BWW Interview: Heather Williams Talks UP DOWN MAN at Tobacco Factory Theatres
Myrtle Theatre Company is renowned for its ground-breaking work that is influenced and inspired by the voices in society that often go unheard.
In recent times, the company has enjoyed a special relationship with Nathan Bessell - a performer with Down's Syndrome who was the star and inspiration for Up Down Boy (which toured and had a stint at the National Theatre) and the upcoming revival of its sequel Up Down Man.
I sat down with Artistic Director Heather Williams to talk about the company's work and the upcoming production.
How would you describe the work that Myrtle sets out to make?
I firmly believe that theatre is absolutely about exploring the human condition. I also believe that everybody in society deserves to be able to do that. I think it's a basic human function, to act things out, to help us understand the world.
I feel it's really important that everybody has the chance to tell their story and sometimes people who are socially excluded, for whatever reason, don't have the opportunity to write, or to go into a youth theatre and act or be heard in any way. And as theatre is cut from schools, that is going to become more of an issue.
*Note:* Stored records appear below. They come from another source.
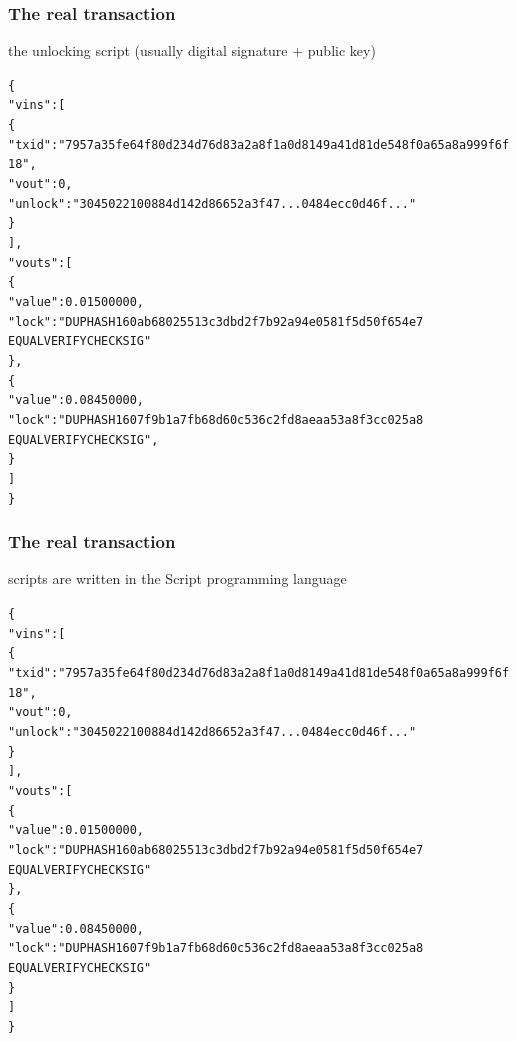 \documentclass[11pt]{beamer}  %
\begin{document}
\begin{frame}[fragile]\frametitle{The real transaction}

  \begin{center}
    the unlocking script (usually digital signature + public key)
  \end{center}

  {\scriptsize\begin{alltt}
\{
  "vins": [
    \{
      "txid": "7957a35fe64f80d234d76d83a2a8f1a0d8149a41d81de548f0a65a8a999f6f18",
      "vout": 0,
      \alert{"unlock": "3045022100884d142d86652a3f47... 0484ecc0d46f..."}
    \}
  ],
  "vouts": [
    \{
      "value": 0.01500000,
      "lock": "DUP HASH160 ab68025513c3dbd2f7b92a94e0581f5d50f654e7
               EQUALVERIFY CHECKSIG"
    \},
    \{
      "value": 0.08450000,
      "lock": "DUP HASH160 7f9b1a7fb68d60c536c2fd8aeaa53a8f3cc025a8
               EQUALVERIFY CHECKSIG",
    \}
  ]
\}
\end{alltt}}

\end{frame}

\begin{frame}[fragile]\frametitle{The real transaction}

  \begin{center}
    scripts are written in the Script programming language
  \end{center}

  {\scriptsize\begin{alltt}
\{
  "vins": [
    \{
      "txid": "7957a35fe64f80d234d76d83a2a8f1a0d8149a41d81de548f0a65a8a999f6f18",
      "vout": 0,
      "unlock": \alert{"3045022100884d142d86652a3f47... 0484ecc0d46f..."}
    \}
  ],
  "vouts": [
    \{
      "value": 0.01500000,
      "lock": \alert{"DUP HASH160 ab68025513c3dbd2f7b92a94e0581f5d50f654e7
               EQUALVERIFY CHECKSIG"}
    \},
    \{
      "value": 0.08450000,
      "lock": \alert{"DUP HASH160 7f9b1a7fb68d60c536c2fd8aeaa53a8f3cc025a8
               EQUALVERIFY CHECKSIG"}
    \}
  ]
\}
\end{alltt}}

\end{frame}
\end{document}
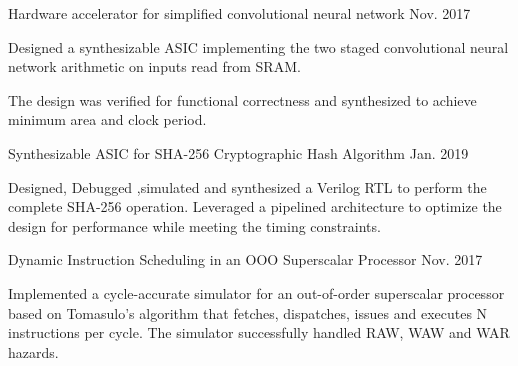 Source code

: \begin{cvprojects}
    \begin{flushleft}
    \par\addvspace{-1.5mm}
    \fontsize{10.4pt}{1em}\selectfont{}
    \end{flushleft}
    \par\addvspace{0.3ex}

    \cvproject
    {Hardware accelerator for simplified convolutional neural network }
    {\color{darkgray}Nov. 2017}
    {
      \begin{cvprojectitems}
        \item {Designed a synthesizable ASIC implementing the two staged convolutional neural network arithmetic on inputs read from SRAM. }
        \item {The design was verified for functional correctness and synthesized to achieve minimum area and clock period.} 
      \end{cvprojectitems}
    }

     \cvproject
    {Synthesizable ASIC for SHA-256 Cryptographic Hash Algorithm }
    {\color{darkgray}Jan. 2019}
    {
      \begin{cvprojectitems}
        \item {Designed, Debugged ,simulated and synthesized a Verilog RTL to perform the complete SHA-256 operation.  Leveraged a pipelined architecture to optimize the design for performance while meeting the timing constraints.  }
      \end{cvprojectitems}
    }

 

    \par\addvspace{1ex}
    \begin{flushleft}
    \par\addvspace{-1.5mm}
    \fontsize{10.4pt}{1em}\selectfont{}
    \end{flushleft}
    \par\addvspace{0.3ex}
    \cvproject
    {Dynamic Instruction Scheduling in an OOO Superscalar Processor }
    {\color{darkgray}Nov. 2017}
    {
      \begin{cvprojectitems}
        \item {Implemented a cycle-accurate simulator for an out-of-order superscalar processor based on Tomasulo’s algorithm that fetches, dispatches, issues and executes N instructions per cycle. The simulator successfully handled RAW, WAW and WAR hazards.}
      \end{cvprojectitems}
    }


\end{cvprojects}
So I think it's really important that people like myself reach out and make theatre with them. I personally feel that makes wonderful, authentic and exciting theatre.
Mat Fraser recently said it was pathetic how few disabled actors are on TV and film - does that ring true for you?
I think if there is a group of people that's generally excluded from society, then that is to some extent the learning and the physically disabled and that's historic. Then it follows that those people are excluded from theatre as well, for all sorts of reasons.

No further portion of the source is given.